A cell-free artificial anabolic pathway for direct conversion of CO2 to ethanol

Wanrong Dong ab, Xiuling Ji a, Yuhong Huang *a, Yaju Xue a, Boxia Guo a, Dongbo Cai b, Shouwen Chen *b and Suojiang Zhang *a
aBeijing Key Laboratory of Ionic Liquids Clean Process, CAS Key Laboratory of Green Process and Engineering, State Key Laboratory of Multiphase Complex Systems, Institute of Process Engineering, Chinese Academy of Sciences, Beijing 100190, China. E-mail: yhhuang@ipe.ac.cn; sjzhang@ipe.ac.cn
bState Key Laboratory of Biocatalysis and Enzyme Engineering, Environmental Microbial Technology Center of Hubei Province, College of Life Sciences, Hubei University, Wuhan 430062, China. E-mail: chenshouwen@hubu.edu.cn

Received 23rd August 2023 , Accepted 16th October 2023

First published on 17th October 2023


Abstract

Biological CO2 activation and conversion to high-value ethanol are a feasible and green strategy to close the carbon cycle. However, naturally evolved CO2 utilization pathways involve carbon loss or ATP consumption. Herein, we report a complete anabolic pathway for direct conversion of CO2 to ethanol by constructing and assembling three functional modules including CO2 activation, formaldehyde → acetyl-CoA, and ethanol synthesis in a carbon-conserved and ATP-independent system. These artificial ethanol metabolic pathway fluxes were strengthened by screening efficient key enzymes for CO2 activation, promoting formaldehyde assimilation, and employing a two-step reaction. 13C-labeled CO2 demonstrated the feasibility of the pathway converting CO2 into ethanol in vitro by detecting the carbon flow. With this anabolic pathway, we obtained an ethanol concentration of 0.37 mM at a conversion rate of 4.33 nmol CO2 min−1 mg−1 enzyme and 0.5 mM R5P supply. This modularization strategy provides a new avenue in the construction of artificial metabolic pathways for ethanol synthesis from CO2.

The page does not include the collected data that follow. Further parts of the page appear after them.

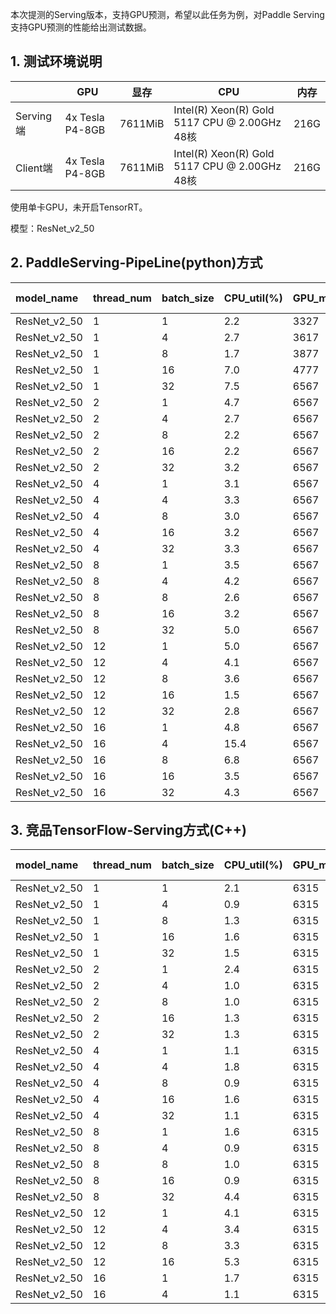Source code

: 本次提测的Serving版本，支持GPU预测，希望以此任务为例，对Paddle Serving支持GPU预测的性能给出测试数据。

## 1. 测试环境说明

|          | GPU | 显存 | CPU | 内存 |
|----------|---------|----------|----------------------------------------------|------|
| Serving端 | 4x Tesla P4-8GB | 7611MiB | Intel(R) Xeon(R) Gold 5117 CPU @ 2.00GHz 48核 | 216G |
| Client端  | 4x Tesla P4-8GB | 7611MiB | Intel(R) Xeon(R) Gold 5117 CPU @ 2.00GHz 48核 | 216G |

使用单卡GPU，未开启TensorRT。

模型：ResNet_v2_50

## 2. PaddleServing-PipeLine(python)方式
|model_name |thread_num |batch_size |CPU_util(%) |GPU_memory(mb) |GPU_util(%) |qps(samples/s) |total count |mean(ms) |median(ms) |80 percent(ms) |90 percent(ms) |99 percent(ms) |total cost(s) |each cost(s)|
|:--|:--|:--|:--|:--|:--|:--|:--|:--|:--|:--|:--|:--|:--|:--
|ResNet_v2_50 |1 |1 |2.2 |3327 |17.25 |17.633658869240787 |355 |56.428481238996476 |38.646728515625 |39.496826171875 |39.98369140625 |1273.1911083984373 |20.131953477859497 |20.033540725708008|
|ResNet_v2_50 |1 |4 |2.7 |3617 |28.122 |53.50748430453522 |268 |74.71539215543378 |74.6181640625 |75.3138671875 |75.6051025390625 |77.85322998046874 |20.03458046913147 |20.024930953979492|
|ResNet_v2_50 |1 |8 |1.7 |3877 |25.7869 |59.60582783086999 |150 |133.5897119140625 |132.7503662109375 |134.968310546875 |136.470703125 |140.79039062499996 |20.132259607315063 |20.03933620452881|
|ResNet_v2_50 |1 |16 |7.0 |4777 |27.0175 |63.2627646819339 |80 |252.30162048339844 |251.8448486328125 |253.046630859375 |253.91142578125 |263.361640625 |20.233070850372314 |20.18476152420044|
|ResNet_v2_50 |1 |32 |7.5 |6567 |38.532 |62.945314687348024 |40 |506.8969482421875 |507.3531494140625 |510.562353515625 |511.421240234375 |536.8068920898437 |20.335111618041992 |20.276386737823486|
|ResNet_v2_50 |2 |1 |4.7 |6567 |49.4828 |50.40600094376044 |1010 |39.63352195815285 |39.5345458984375 |40.452880859375 |41.1375 |42.940522460937494 |20.037296772003174 |20.01696753501892|
|ResNet_v2_50 |2 |4 |2.7 |6567 |44.4744 |83.4255836891382 |420 |95.38548002697172 |95.7069091796875 |97.599951171875 |98.098583984375 |102.39680908203125 |20.137707471847534 |20.03199553489685|
|ResNet_v2_50 |2 |8 |2.2 |6567 |42.898 |91.3727510505176 |230 |174.89108568274457 |175.0452880859375 |175.82001953125 |176.7634033203125 |178.64064453125002 |20.13729453086853 |20.1132071018219|
|ResNet_v2_50 |2 |16 |2.2 |6567 |45 |97.5591285698611 |124 |327.16720088835683 |328.6126708984375 |329.75185546875 |330.386962890625 |336.86397460937496 |20.336385011672974 |20.284939169883728|
|ResNet_v2_50 |2 |32 |3.2 |6567 |59.5714 |100.70765418116333 |64 |633.9812698364258 |637.8568115234375 |648.103515625 |650.7439697265625 |659.2212915039062 |20.336090803146362 |20.28787398338318|
|ResNet_v2_50 |4 |1 |3.1 |6567 |64.3333 |80.27845081929433 |1617 |49.56464230756223 |49.4873046875 |51.5537109375 |52.693408203125 |55.207568359374996 |20.142391681671143 |20.038144528865814|
|ResNet_v2_50 |4 |4 |3.3 |6567 |70.4563 |136.62061939701394 |688 |116.51574919944586 |121.8629150390625 |129.8181640625 |133.384423828125 |142.69500732421875 |20.143372297286987 |20.041599333286285|
|ResNet_v2_50 |4 |8 |3.0 |6567 |70.896 |158.46554975132275 |399 |201.30669079926378 |210.69775390625 |228.51748046875 |236.427294921875 |252.24822753906233 |20.143179416656494 |20.081032752990723|
|ResNet_v2_50 |4 |16 |3.2 |6567 |66.3832 |156.4935247130092 |197 |407.6668608224937 |423.974609375 |450.368212890625 |464.45986328125 |482.93658203125 |20.141408443450928 |20.078101694583893|
|ResNet_v2_50 |4 |32 |3.3 |6567 |72.4791 |162.01742190796557 |104 |785.5079204852765 |813.0341796875 |887.107958984375 |909.6556640625 |935.3334838867188 |20.541000843048096 |20.423666059970856|
|ResNet_v2_50 |8 |1 |3.5 |6567 |93.977 |115.9749228558386 |2337 |68.5580409078145 |65.45849609375 |76.13930664062501 |83.542041015625 |91.45666015624998 |20.15090799331665 |20.028797417879105|
|ResNet_v2_50 |8 |4 |4.2 |6567 |90.0952 |175.58748591910316 |889 |180.7330482920592 |170.5810546875 |218.99931640625 |240.06337890625002 |254.413759765625 |20.252012729644775 |20.084695398807526|
|ResNet_v2_50 |8 |8 |2.6 |6567 |93.8693 |206.76595246418208 |526 |306.52158695119414 |303.043212890625 |321.0791015625 |350.5477294921875 |400.32452392578125 |20.351513147354126 |20.15437400341034|
|ResNet_v2_50 |8 |16 |3.2 |6567 |85.7273 |205.31850043117367 |265 |614.1745522553066 |552.372314453125 |775.89169921875 |802.022607421875 |902.2763183593761 |20.650842428207397 |20.345011442899704|
|ResNet_v2_50 |8 |32 |5.0 |6567 |89.8717 |219.8410273718835 |146 |1138.4533474020761 |1039.640869140625 |1364.289794921875 |1474.6744384765625 |1788.2614379882834 |21.251720190048218 |20.777225106954575|
|ResNet_v2_50 |12 |1 |5.0 |6567 |89.4762 |110.00858327847862 |2218 |108.50048552943953 |103.015625 |121.09404296875003 |137.1392333984375 |151.80401123046872 |20.162063121795654 |20.055511037508648|
|ResNet_v2_50 |12 |4 |4.1 |6567 |77.7619 |153.7824464757549 |779 |309.68895575507463 |285.585205078125 |378.07421875 |413.481640625 |424.70853515625 |20.262390613555908 |20.104551911354065|
|ResNet_v2_50 |12 |8 |3.6 |6567 |72.6977 |165.36021780846013 |425 |571.1991590073529 |510.995849609375 |731.9383300781251 |747.6568359375 |757.304716796875 |20.56117272377014 |20.230452219645183|
|ResNet_v2_50 |12 |16 |1.5 |6567 |76.2222 |189.6414991568285 |252 |987.7153136238219 |926.00390625 |1080.99130859375 |1249.4956298828126 |1434.4802392578124 |21.26116919517517 |20.74245794614156|
|ResNet_v2_50 |12 |32 |2.8 |6567 |84.25 |203.868228281784 |138 |1811.640237559443 |1764.2760009765625 |1855.28046875 |2023.56826171875 |2586.8038134765625 |21.66105055809021 |20.834286351998646|
|ResNet_v2_50 |16 |1 |4.8 |6567 |94.3333 |116.34927733312234 |2347 |136.7957122373642 |135.959716796875 |144.1568359375 |146.105517578125 |175.05707519531248 |20.172020435333252 |20.067057371139526|
|ResNet_v2_50 |16 |4 |15.4 |6567 |83.6364 |160.59012047270738 |822 |393.3079394412447 |396.446533203125 |426.272216796875 |429.777734375 |564.1119360351562 |20.47448492050171 |20.206754431128502|
|ResNet_v2_50 |16 |8 |6.8 |6567 |81.0233 |169.95774070621547 |437 |741.5512622684854 |751.521484375 |763.199169921875 |948.8041992187501 |1001.156142578125 |20.56981921195984 |20.254074171185493|
|ResNet_v2_50 |16 |16 |3.5 |6567 |77.8706 |186.56600081516 |248 |1332.1007946383568 |1365.2745361328125 |1399.212255859375 |1432.4037353515625 |1771.4374853515626 |21.26861262321472 |20.64799252152443|
|ResNet_v2_50 |16 |32 |4.3 |6567 |83.6371 |201.1293408638195 |140 |2419.3400198800223 |2561.09228515625 |2616.081103515625 |2642.0835205078124 |2883.8197412109366 |22.274224042892456 |21.169659316539764|

## 3. 竞品TensorFlow-Serving方式(C++)
model_name|thread_num|batch_size|CPU_util(%)|GPU_memory(mb)|GPU_util(%)|qps(samples/s)|total count|mean(ms)|median(ms)|80 percent(ms)|90 percent(ms)|99 percent(ms)|total cost(s)|each cost(s)|
|:--|:--|:--|:--|:--|:--|:--|:--|:--|:--|:--|:--|:--|:--|:--|
|ResNet_v2_50|1|1|2.1|6315|54|43.75570770301271|NaN|15.5063232421875|15.239013671875|15.387646484374999|15.971313476562498|19.846301269531253|0.22854161262512207|0.15510153770446777|
|ResNet_v2_50|1|4|0.9|6315|89|48.117446702088664|NaN|73.0424560546875|35.518310546875|37.1490234375|74.91518554687487|379.05396972656257|0.8312993049621582|0.7305266857147217|
|ResNet_v2_50|1|8|1.3|6315|93|77.63418007038673|NaN|93.7514892578125|55.6685791015625|60.045849609375004|97.18415527343737|395.9098217773438|1.0304739475250244|0.9376020431518555|
|ResNet_v2_50|1|16|1.6|6315|94|97.71724800506956|NaN|147.370068359375|100.296630859375|108.24970703125001|156.34389648437485|513.4688623046875|1.6373772621154785|1.473797082901001|
|ResNet_v2_50|1|32|1.5|6315|96|116.93800891155549|NaN|260.0307373046875|197.95849609375|213.491015625|280.7433593749998|757.5216992187501|2.73649263381958|2.600431203842163|
|ResNet_v2_50|2|1|2.4|6315|89|58.92241881896788|NaN|21.91448974609375|21.2923583984375|21.8095703125|22.869189453125006|30.533295898437494|0.3394293785095215|0.21921205520629883|
|ResNet_v2_50|2|4|1.0|6315|93|148.46502572906388|NaN|42.67369384765625|40.7852783203125|44.94863281250001|52.541333007812504|56.0185498046875|0.5388474464416504|0.4268152713775635|
|ResNet_v2_50|2|8|1.0|6315|96|190.71839615362427|NaN|69.8621337890625|65.124755859375|73.44399414062501|92.5853759765625|94.67222900390624|0.8389332294464111|0.6987596750259399|
|ResNet_v2_50|2|16|1.3|6315|97|238.01022776804624|NaN|113.18492431640625|108.5338134765625|109.2408203125|137.240283203125|149.5225146484375|1.344480037689209|1.1319530010223389|
|ResNet_v2_50|2|32|1.3|6315|100|251.44343658668842|NaN|231.26734619140626|205.041748046875|294.332861328125|309.7132812500001|334.83323486328123|2.5453040599823|2.3127869367599487|
|ResNet_v2_50|4|1|1.1|6315|96|41.54583069914317|NaN|72.4408447265625|38.391357421875|71.24418945312502|92.31708984375003|514.4540087890625|0.962792158126831|0.7244616746902466|
|ResNet_v2_50|4|4|1.8|6315|98|166.99795746917292|NaN|77.47444458007813|77.7755126953125|80.92041015625|88.3317138671875|101.21800781249999|0.9580955505371094|0.7748416662216187|
|ResNet_v2_50|4|8|0.9|6315|99|219.2091124069199|NaN|127.08803100585938|127.197509765625|136.592333984375|152.405126953125|162.7202685546875|1.4597933292388916|1.270979881286621|
|ResNet_v2_50|4|16|1.6|6315|99|271.2776591628147|NaN|214.3982727050781|213.990966796875|226.74565429687502|233.62548828125|259.1772998046875|2.359206438064575|2.14408540725708|
|ResNet_v2_50|4|32|1.1|6315|100|286.8647521044879|NaN|413.7820617675781|408.006591796875|465.45664062500003|515.0534423828126|592.00384765625|4.462033033370972|4.137937664985657|
|ResNet_v2_50|8|1|1.6|6315|98|80.81183612994465|NaN|83.23367309570312|83.27734375|92.96806640625|96.58520507812501|110.42044189453125|0.9899539947509766|0.8324028849601746|
|ResNet_v2_50|8|4|0.9|6315|99|188.87964973785503|NaN|153.83353576660156|153.7049560546875|166.887939453125|172.56806640625|201.40339599609368|1.6942005157470703|1.5384117662906647|
|ResNet_v2_50|8|8|1.0|6315|100|237.95324127248458|NaN|251.08477172851562|250.9620361328125|268.9197265625|287.1752197265626|325.4354296875|2.6896040439605713|2.5109518468379974|
|ResNet_v2_50|8|16|0.9|6315|100|284.54893581995265|NaN|420.44964599609375|435.37158203125|468.86137695312505|515.74599609375|550.1150952148437|4.498347520828247|4.204609364271164|
|ResNet_v2_50|8|32|4.4|6315|100|284.7884200208036|NaN|797.1125793457031|819.591552734375|920.166796875|978.4201171875001|1046.6215258789061|4.494564771652222|3.9856424927711487|
|ResNet_v2_50|12|1|4.1|6315|93|73.94944392074078|NaN|141.00926310221354|147.0828857421875|162.398779296875|166.519921875|178.78006591796876|1.6227302551269531|1.4101588129997253|
|ResNet_v2_50|12|4|3.4|6315|100|188.89136353200647|NaN|232.45508422851563|231.9566650390625|248.440771484375|264.4835693359375|289.8395068359375|2.5411431789398193|2.324637313683828|
|ResNet_v2_50|12|8|3.3|6315|100|237.90598070167323|NaN|376.739902750651|376.1767578125|400.2998046875|420.91645507812495|461.4720776367187|4.035207509994507|3.7674967845280967|
|ResNet_v2_50|12|16|5.3|6315|100|270.91933476759425|NaN|642.7119547526041|639.72265625|703.9482421875|776.6265136718749|809.430361328125|3.543490171432495|3.2136237621307373|
|ResNet_v2_50|16|1|1.7|6315|93|77.94299484331752|NaN|178.47059936523436|178.8289794921875|201.5099609375|214.1606201171875|235.76847412109373|2.0527822971343994|1.7847793251276016|
|ResNet_v2_50|16|4|1.1|6315|100|190.8966798676615|NaN|307.3357818603516|304.0648193359375|333.9826171875|355.899462890625|406.84044677734374|3.3525989055633545|3.073450207710266|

Biological activation and conversion of CO2 into high-value ethanol are a win–win strategy towards both controlling CO2 emissions and easing energy crisis. Various natural CO2 utilization pathways have been identified, including the Wood–Ljungdahl (WL) pathway, the 3-HP bicycle, the 3-hydroxypropionate/4-hydroxybutyrate (HP/HB) cycle, the dicarboxylate/4-hydroxybutyrate (DC/HB) cycle, the reductive glycine pathway, and the reductive tricarboxylic acid (TCA) cycle.1 These pathways fix CO2 or its bicarbonate carrier (HCO3) to produce the ethanol precursor acetyl coenzyme A (acetyl-CoA) via acetyl-CoA synthase (ACS)-mediated condensation of CO2, thiamine diphosphate (ThDP)-mediated umpolung activation, pyruvate dehydrogenase-mediated pyruvate decarboxylation, or reversal of the oxidative TCA cycle.2 However, there is no biosynthetic pathway precedent for the direct conversion of CO2 to ethanol and redesigning the natural metabolic pathways to accommodate such CO2 utilization is still challenging owing to the inherent limitations of carbon loss, ATP requirement or oxygen sensitivity.

In an effort to convert CO2 to ethanol in a fully carbon-conserved and/or ATP-independent manner, recent research studies have first shifted focus to the construction of artificial anabolic pathways for the precursor acetyl-CoA.3 For example, the methanol condensation cycle (MCC) condensed two molecules of formaldehyde into one acetyl-CoA without carbon loss, ATP requirement and anaerobic conditions by the combination of the ribulose monophosphate pathway with the nonoxidative glycolysis pathway.4 Similarly, the synthetic acetyl-CoA (SACA) pathway achieved the carbon-conserved, ATP-independent and oxygen-insensitive synthesis of acetyl-CoA by combining ThDP-dependent glycolaldehyde synthase design and pathway construction.5 Thanks to these efforts, we can achieve a complete anabolic pathway for ethanol synthesis from CO2 by including enzymes from CO2 to formaldehyde and from acetyl-CoA to ethanol to extend the MCC. However, the equilibrium direction of multi-enzyme reaction remains difficult to control.6 All reactions are reversible except the MCC, and in particular, the CO2 activation to formaldehyde is thermodynamically unfavorable due to the low solubility of CO2 and the inefficiency of activation enzymes.7 Thus, the net concentration of ethanol is primarily a matter of maintaining the formaldehyde intermediate converted from CO2 at a relatively high concentration.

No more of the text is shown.